Carlos Drummond de Andrade, 1902-1987

A simplicidade é um ponto ético


No DN Artes de 31 de Outubro de 2002, o jornalista António Valdemar sublinhava o centenário de nascimento do poeta com estas palavras:

Drummond é sempre Drummond. Tem uma escrita própria, uma posição crítica e um humor desconcertante em face das questões fundamentais do mundo e da realidade brasileira. Património do universo lusófono, do espaço plural da língua portuguesa…
A sua vida e obra (1902-1987) acompanharam as metamorfoses do século XX. Permaneceu sempre no Brasil entre Minas Gerais e o Rio de Janeiro. Era, contudo, um cidadão do mundo: rejeitava o nacionalismo político, a ortodoxia religiosa, a organização militar, a moral conservadora. Defendia o pluralismo de opinião, apostava no progresso, insurgia-se perante a contemplação estática do passado, valorizava os desafios do futuro.

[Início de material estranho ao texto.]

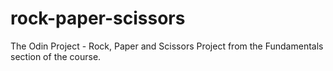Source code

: # rock-paper-scissors
The Odin Project - Rock, Paper and Scissors Project from the Fundamentals section of the course.
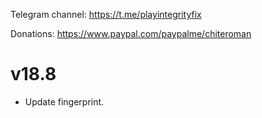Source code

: Telegram channel:
https://t.me/playintegrityfix

Donations:
https://www.paypal.com/paypalme/chiteroman

# v18.8

- Update fingerprint.
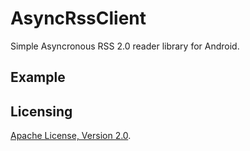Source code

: AsyncRssClient
======

Simple Asyncronous RSS 2.0 reader library for Android.

Example
---------

Licensing
---------

[Apache License, Version 2.0](http://www.apache.org/licenses/LICENSE-2.0.html).
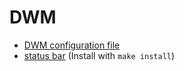# DWM

- [DWM configuration file](./dwm_config.h)
- [status bar](./status.c) (Install with `make install`)
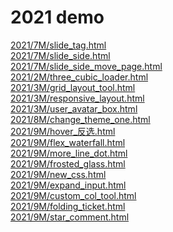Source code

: # 2021 demo

[2021/7M/slide_tag.html](https://www.adba.club/CSS-Inspired-Factory/2021/7M/slide_tag.html) <br/>[2021/7M/slide_side.html](https://www.adba.club/CSS-Inspired-Factory/2021/7M/slide_side.html) <br/>[2021/7M/slide_side_move_page.html](https://www.adba.club/CSS-Inspired-Factory/2021/7M/slide_side_move_page.html) <br/>[2021/2M/three_cubic_loader.html](https://www.adba.club/CSS-Inspired-Factory/2021/2M/three_cubic_loader.html) <br/>[2021/3M/grid_layout_tool.html](https://www.adba.club/CSS-Inspired-Factory/2021/3M/grid_layout_tool.html) <br/>[2021/3M/responsive_layout.html](https://www.adba.club/CSS-Inspired-Factory/2021/3M/responsive_layout.html) <br/>[2021/3M/user_avatar_box.html](https://www.adba.club/CSS-Inspired-Factory/2021/3M/user_avatar_box.html) <br/> [2021/8M/change_theme_one.html](https://www.adba.club/CSS-Inspired-Factory/2021/8M/change_theme_one.html) <br/>[2021/9M/hover\_反选.html](https://www.adba.club/CSS-Inspired-Factory/2021/9M/hover_反选.html) <br/>[2021/9M/flex_waterfall.html](https://www.adba.club/CSS-Inspired-Factory/2021/9M/flex_waterfall.html) <br/>[2021/9M/more_line_dot.html](https://www.adba.club/CSS-Inspired-Factory/2021/9M/more_line_dot.html) <br/>[2021/9M/frosted_glass.html](https://www.adba.club/CSS-Inspired-Factory/2021/9M/frosted_glass.html) <br/>[2021/9M/new_css.html](https://www.adba.club/CSS-Inspired-Factory/2021/9M/new_css.html) <br/>[2021/9M/expand_input.html](https://www.adba.club/CSS-Inspired-Factory/2021/9M/expand_input.html) <br/>[2021/9M/custom_col_tool.html](https://www.adba.club/CSS-Inspired-Factory/2021/9M/custom_col_tool.html) <br/>
[2021/9M/folding_ticket.html](https://www.adba.club/CSS-Inspired-Factory/2021/9M/folding_ticket.html) <br/>[2021/9M/star_comment.html](https://www.adba.club/CSS-Inspired-Factory/2021/9M/star_comment.html) <br/>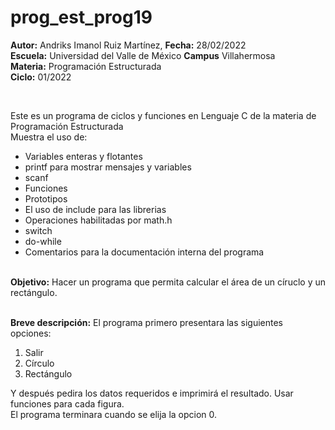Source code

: # prog_est_prog19
<p><b>Autor:</b> Andriks Imanol Ruiz Martínez, <b>Fecha:</b> 28/02/2022 <br>
  <b>Escuela:</b> Universidad del Valle de México <b>Campus</b> Villahermosa <br>
  <b>Materia:</b> Programación Estructurada <br>
  <b>Ciclo:</b> 01/2022</p>
<br>
<p>Este es un programa de ciclos y funciones en Lenguaje C de la materia de Programación Estructurada<br>
Muestra el uso de:
  <ul>
    <li>Variables enteras y flotantes</li>
    <li>printf para mostrar mensajes y variables</li>
    <li>scanf</li>
    <li>Funciones</li>
    <li>Prototipos</li>
    <li>El uso de include para las librerias</li>
    <li>Operaciones habilitadas por math.h</li>
    <li>switch</li>
    <li>do-while</li>
    <li>Comentarios para la documentación interna del programa</li>
    </ul>
    </p>
<br>
<b>Objetivo:</b> Hacer un programa que permita calcular el área de un círuclo y un rectángulo.
<br>
<br>
<p><b>Breve descripción:</b> 
El programa primero presentara las siguientes opciones:
<ol>
 <li>Salir</li>
 <li>Círculo</li>
 <li>Rectángulo</li>
 </ol>
 Y después pedira los datos requeridos e imprimirá el resultado.
Usar funciones para cada figura.
<br>
El programa terminara cuando se elija la opcion 0.
<br>
</p>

Publicou pela primeira vez em 1930 sob o título “Alguma poesia” e o seu último livro data de 1985 e foi editado com o título “Amar se aprende amando”.

Homem sóbrio e discreto, cultivava a arte da simplicidade como objectivo estético e ético. É célebre o seu comentário «entre dois adjectivos devemos escolher um substantivo».

"(...) Penetra surdamente no
reino das palavras
Lá estão os poemas que
esperam ser escritos.

Estão paralisados, mas não
há desespero,
há calma e frescura
na superfície intacta.
Ei-los sós e mudos, em
estado de dicionário (...)


Durante sete anos, de 1979 a 1986, a crónica que publicava no Jornal do Brasil, foi transcrita para o Jornal do Fundão onde era lida por um público fiel.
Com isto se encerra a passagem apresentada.